For our evaluation on DETER, we used PC3080 systems as the nodes for the Bro cluster. These systems are 3 GHz, dual CPU pentium-4 based Xeon systems with hyperthreading enabled, all on a single, high bandwidth Nortel stack. For the traffic generating systems, we used the PC3000 systems which are of comparable performance and located on the same Nortel stack.1
Our initial test (Table 1) used a 500 multiplication of the HTTP stream and a single sending node. Going from a single Bro instance (without cluster extensions) to a two-sensor cluster showed an expected slowdown in processing per node. But we were initially puzzled by the super-linear speedup observed in the HTTP stresstest as the number of nodes increased. We believed this is due to interference effects or state exhaustion.
If we take the single stream and multiply it by a factor of 100 before sending it to a single processor Bro instance, Bro is able to handle 4900 pps before it starts dropping traffic. When we change it to a factor of 500, Bro is only able to handle 3600 pps. This appears due to interference effects as multiple HTTP analyzers cause state explosion effects or some linear processing as a function of the number of outstanding streams.
We confirmed this hypothesis by creating a 500x multiplied stream which acted to concatenate the original stream sequentially rather than interleaving the traffic. Bro was capable of handling this linearly-interleaved stream at only 3600 pps. Thus the slowdown is probably the result of state exhaustion or linear processing due to data structures being populated but not deleted when connections closed, rather than cache effects, as cache effects wouldn't cause a slowdown on the concatenated stream.
To further narrow down the cause, we performed a detailed profile on a single (no multiplication) and a 100 multiplied stream. In this profile, almost all the additional time is due to iterations over data structures. Thus it is clear that some non-constant-time data structure usage is what results in the slowdown for larger multiplication factors.

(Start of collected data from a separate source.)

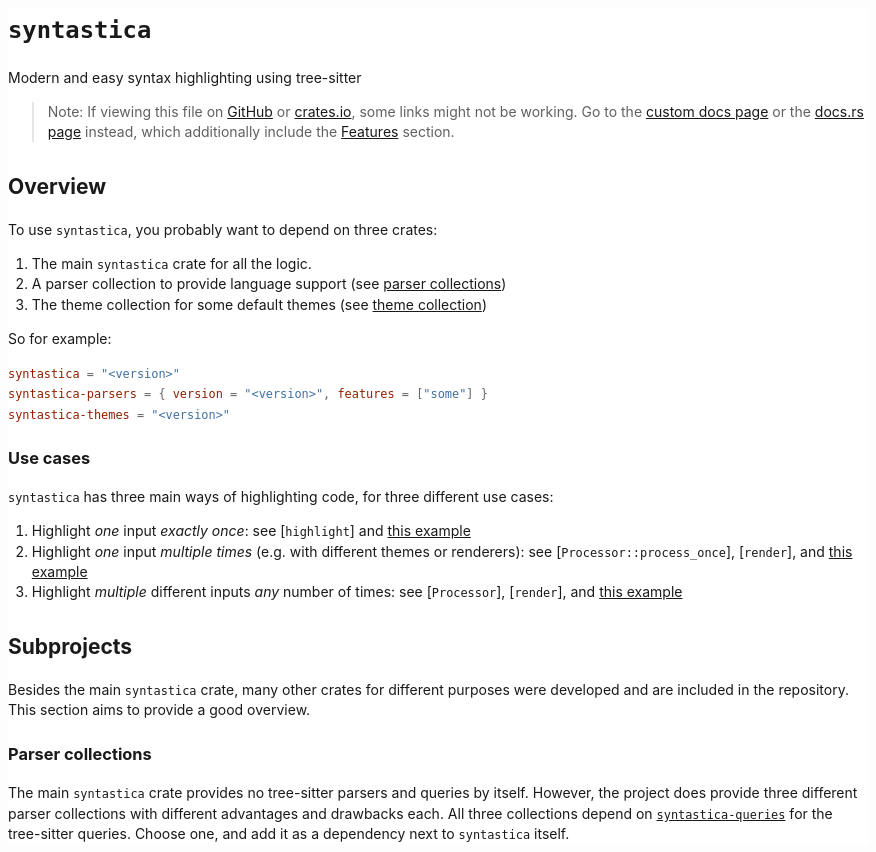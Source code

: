 # `syntastica`

Modern and easy syntax highlighting using tree-sitter

> Note: If viewing this file on [GitHub](https://github.com/RubixDev/syntastica)
> or [crates.io](https://crates.io/crates/syntastica), some links might not be
> working. Go to the
> [custom docs page](https://rubixdev.github.io/syntastica/syntastica/) or the
> [docs.rs page](https://docs.rs/syntastica/) instead, which additionally
> include the [Features](#features) section.

## Overview

To use `syntastica`, you probably want to depend on three crates:

1. The main `syntastica` crate for all the logic.
2. A parser collection to provide language support (see
   [parser collections](#parser-collections))
3. The theme collection for some default themes (see
   [theme collection](#theme-collection))

So for example:

```toml
syntastica = "<version>"
syntastica-parsers = { version = "<version>", features = ["some"] }
syntastica-themes = "<version>"
```

### Use cases

`syntastica` has three main ways of highlighting code, for three different use
cases:

1. Highlight _one_ input _exactly once_: see [`highlight`] and
   [this example](#example-highlight-once)
2. Highlight _one_ input _multiple times_ (e.g. with different themes or
   renderers): see [`Processor::process_once`], [`render`], and
   [this example](#example-highlight-the-same-input-multiple-times)
3. Highlight _multiple_ different inputs _any_ number of times: see
   [`Processor`], [`render`], and
   [this example](#example-highlight-multiple-different-inputs)

## Subprojects

Besides the main `syntastica` crate, many other crates for different purposes
were developed and are included in the repository. This section aims to provide
a good overview.

### Parser collections

The main `syntastica` crate provides no tree-sitter parsers and queries by
itself. However, the project does provide three different parser collections
with different advantages and drawbacks each. All three collections depend on
[`syntastica-queries`](#syntastica-queries) for the tree-sitter queries. Choose
one, and add it as a dependency next to `syntastica` itself.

To further examine the superlinear effects, we created a second testcase. In this testcase, the duplication factor was scaled linearly with the number of nodes up to 8 nodes and the interleaving factor was increased.2Additionally, we shifted from one sending node to four sending nodes to increase the sending bandwidth.
When the workload per node is scaled up with the number of nodes, the superlinear speedup evaporates and a minor sublinear speedup is observed instead, as the cluster no longer benefits from having smaller data structures. When the workload is no longer scaled with cluster size, the performance again resumes its superlinear growth.

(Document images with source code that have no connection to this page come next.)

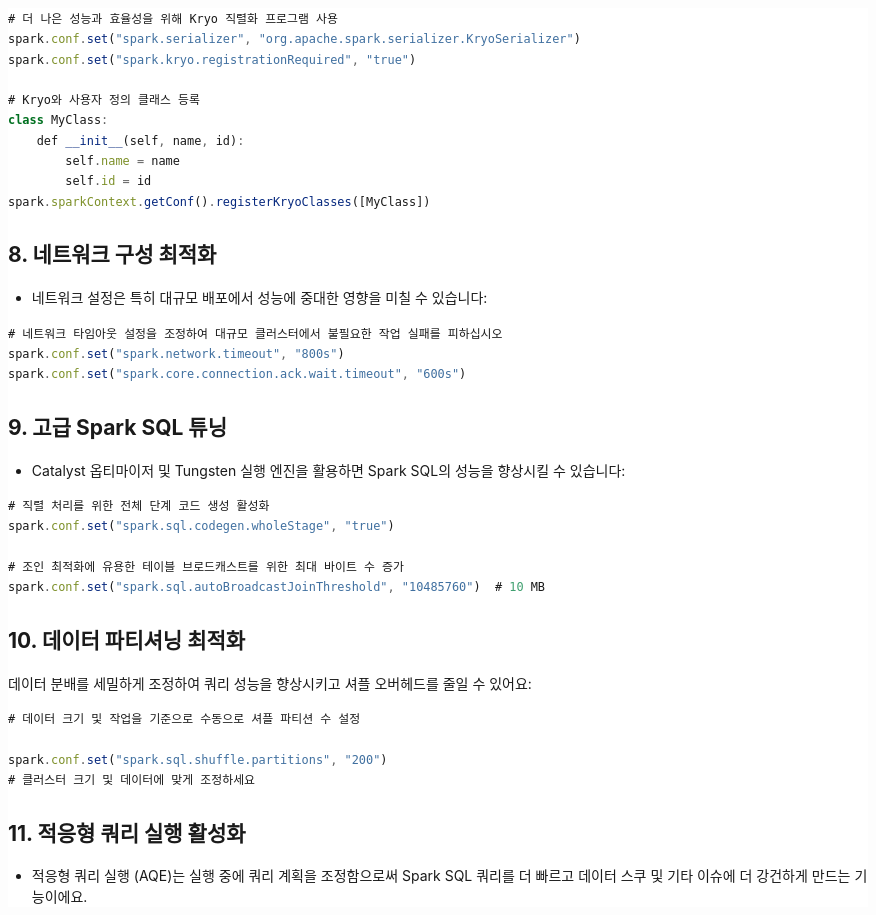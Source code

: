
 ```js
# 더 나은 성능과 효율성을 위해 Kryo 직렬화 프로그램 사용
spark.conf.set("spark.serializer", "org.apache.spark.serializer.KryoSerializer")
spark.conf.set("spark.kryo.registrationRequired", "true")

# Kryo와 사용자 정의 클래스 등록
class MyClass:
    def __init__(self, name, id):
        self.name = name
        self.id = id
spark.sparkContext.getConf().registerKryoClasses([MyClass])
```

## 8. 네트워크 구성 최적화

- 네트워크 설정은 특히 대규모 배포에서 성능에 중대한 영향을 미칠 수 있습니다:

```js
# 네트워크 타임아웃 설정을 조정하여 대규모 클러스터에서 불필요한 작업 실패를 피하십시오
spark.conf.set("spark.network.timeout", "800s")
spark.conf.set("spark.core.connection.ack.wait.timeout", "600s")
```

<div class="content-ad"></div>

## 9. 고급 Spark SQL 튜닝

- Catalyst 옵티마이저 및 Tungsten 실행 엔진을 활용하면 Spark SQL의 성능을 향상시킬 수 있습니다:

```js
# 직렬 처리를 위한 전체 단계 코드 생성 활성화
spark.conf.set("spark.sql.codegen.wholeStage", "true")

# 조인 최적화에 유용한 테이블 브로드캐스트를 위한 최대 바이트 수 증가
spark.conf.set("spark.sql.autoBroadcastJoinThreshold", "10485760")  # 10 MB
```

## 10. 데이터 파티셔닝 최적화

<div class="content-ad"></div>

데이터 분배를 세밀하게 조정하여 쿼리 성능을 향상시키고 셔플 오버헤드를 줄일 수 있어요:

```js
# 데이터 크기 및 작업을 기준으로 수동으로 셔플 파티션 수 설정

spark.conf.set("spark.sql.shuffle.partitions", "200")
# 클러스터 크기 및 데이터에 맞게 조정하세요
```

## 11. 적응형 쿼리 실행 활성화

- 적응형 쿼리 실행 (AQE)는 실행 중에 쿼리 계획을 조정함으로써 Spark SQL 쿼리를 더 빠르고 데이터 스쿠 및 기타 이슈에 더 강건하게 만드는 기능이에요.

<div class="content-ad"></div>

Until the 31 sensor case, the critical bottleneck was probably in the sensors themselves, as they would drop packets and therefore produce an incorrect analysis. Thus for moderate and smaller clusters, we appear to have good scalability. Even for the 24 sensor case, the cluster would work reliably up until the sensors started dropping packets.

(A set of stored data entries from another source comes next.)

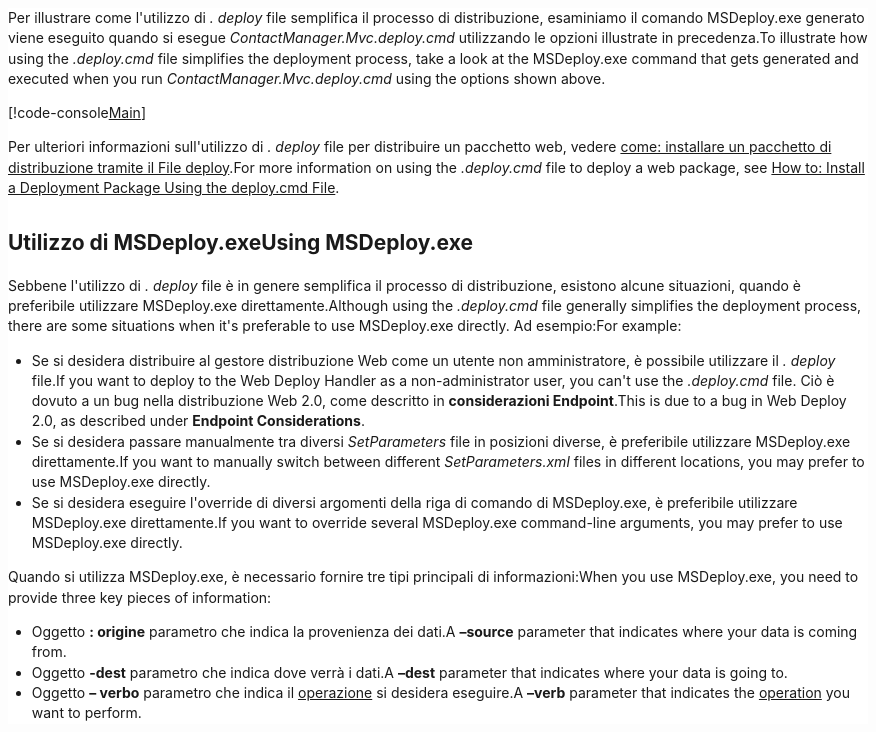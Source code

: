 <span data-ttu-id="615c7-177">Per illustrare come l'utilizzo di *. deploy* file semplifica il processo di distribuzione, esaminiamo il comando MSDeploy.exe generato viene eseguito quando si esegue *ContactManager.Mvc.deploy.cmd* utilizzando le opzioni illustrate in precedenza.</span><span class="sxs-lookup"><span data-stu-id="615c7-177">To illustrate how using the *.deploy.cmd* file simplifies the deployment process, take a look at the MSDeploy.exe command that gets generated and executed when you run *ContactManager.Mvc.deploy.cmd* using the options shown above.</span></span>


[!code-console[Main](deploying-web-packages/samples/sample3.cmd)]


<span data-ttu-id="615c7-178">Per ulteriori informazioni sull'utilizzo di *. deploy* file per distribuire un pacchetto web, vedere [come: installare un pacchetto di distribuzione tramite il File deploy](https://msdn.microsoft.com/library/ff356104.aspx).</span><span class="sxs-lookup"><span data-stu-id="615c7-178">For more information on using the *.deploy.cmd* file to deploy a web package, see [How to: Install a Deployment Package Using the deploy.cmd File](https://msdn.microsoft.com/library/ff356104.aspx).</span></span>

## <a name="using-msdeployexe"></a><span data-ttu-id="615c7-179">Utilizzo di MSDeploy.exe</span><span class="sxs-lookup"><span data-stu-id="615c7-179">Using MSDeploy.exe</span></span>

<span data-ttu-id="615c7-180">Sebbene l'utilizzo di *. deploy* file è in genere semplifica il processo di distribuzione, esistono alcune situazioni, quando è preferibile utilizzare MSDeploy.exe direttamente.</span><span class="sxs-lookup"><span data-stu-id="615c7-180">Although using the *.deploy.cmd* file generally simplifies the deployment process, there are some situations when it's preferable to use MSDeploy.exe directly.</span></span> <span data-ttu-id="615c7-181">Ad esempio:</span><span class="sxs-lookup"><span data-stu-id="615c7-181">For example:</span></span>

- <span data-ttu-id="615c7-182">Se si desidera distribuire al gestore distribuzione Web come un utente non amministratore, è possibile utilizzare il *. deploy* file.</span><span class="sxs-lookup"><span data-stu-id="615c7-182">If you want to deploy to the Web Deploy Handler as a non-administrator user, you can't use the *.deploy.cmd* file.</span></span> <span data-ttu-id="615c7-183">Ciò è dovuto a un bug nella distribuzione Web 2.0, come descritto in **considerazioni Endpoint**.</span><span class="sxs-lookup"><span data-stu-id="615c7-183">This is due to a bug in Web Deploy 2.0, as described under **Endpoint Considerations**.</span></span>
- <span data-ttu-id="615c7-184">Se si desidera passare manualmente tra diversi *SetParameters* file in posizioni diverse, è preferibile utilizzare MSDeploy.exe direttamente.</span><span class="sxs-lookup"><span data-stu-id="615c7-184">If you want to manually switch between different *SetParameters.xml* files in different locations, you may prefer to use MSDeploy.exe directly.</span></span>
- <span data-ttu-id="615c7-185">Se si desidera eseguire l'override di diversi argomenti della riga di comando di MSDeploy.exe, è preferibile utilizzare MSDeploy.exe direttamente.</span><span class="sxs-lookup"><span data-stu-id="615c7-185">If you want to override several MSDeploy.exe command-line arguments, you may prefer to use MSDeploy.exe directly.</span></span>

<span data-ttu-id="615c7-186">Quando si utilizza MSDeploy.exe, è necessario fornire tre tipi principali di informazioni:</span><span class="sxs-lookup"><span data-stu-id="615c7-186">When you use MSDeploy.exe, you need to provide three key pieces of information:</span></span>

- <span data-ttu-id="615c7-187">Oggetto **: origine** parametro che indica la provenienza dei dati.</span><span class="sxs-lookup"><span data-stu-id="615c7-187">A **–source** parameter that indicates where your data is coming from.</span></span>
- <span data-ttu-id="615c7-188">Oggetto **-dest** parametro che indica dove verrà i dati.</span><span class="sxs-lookup"><span data-stu-id="615c7-188">A **–dest** parameter that indicates where your data is going to.</span></span>
- <span data-ttu-id="615c7-189">Oggetto **– verbo** parametro che indica il [operazione](https://technet.microsoft.com/library/dd568989(WS.10).aspx) si desidera eseguire.</span><span class="sxs-lookup"><span data-stu-id="615c7-189">A **–verb** parameter that indicates the [operation](https://technet.microsoft.com/library/dd568989(WS.10).aspx) you want to perform.</span></span>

The 31 sensor case, however, had all sensors reporting 0 drops, but the manager's alarm log did not include all the alarms. This suggests that we have hit a scalability limit in the communication or aggregation, either on the manager or the proxy, when we use this many sensor nodes. Additionally, the 31 sensor case is unreliable, sometimes it will succesfully log all alarms at a much higher data rate and sometimes would drop alarms. We reported the data rate which the cluster would reliably log all alarms. We plan on investigating this further.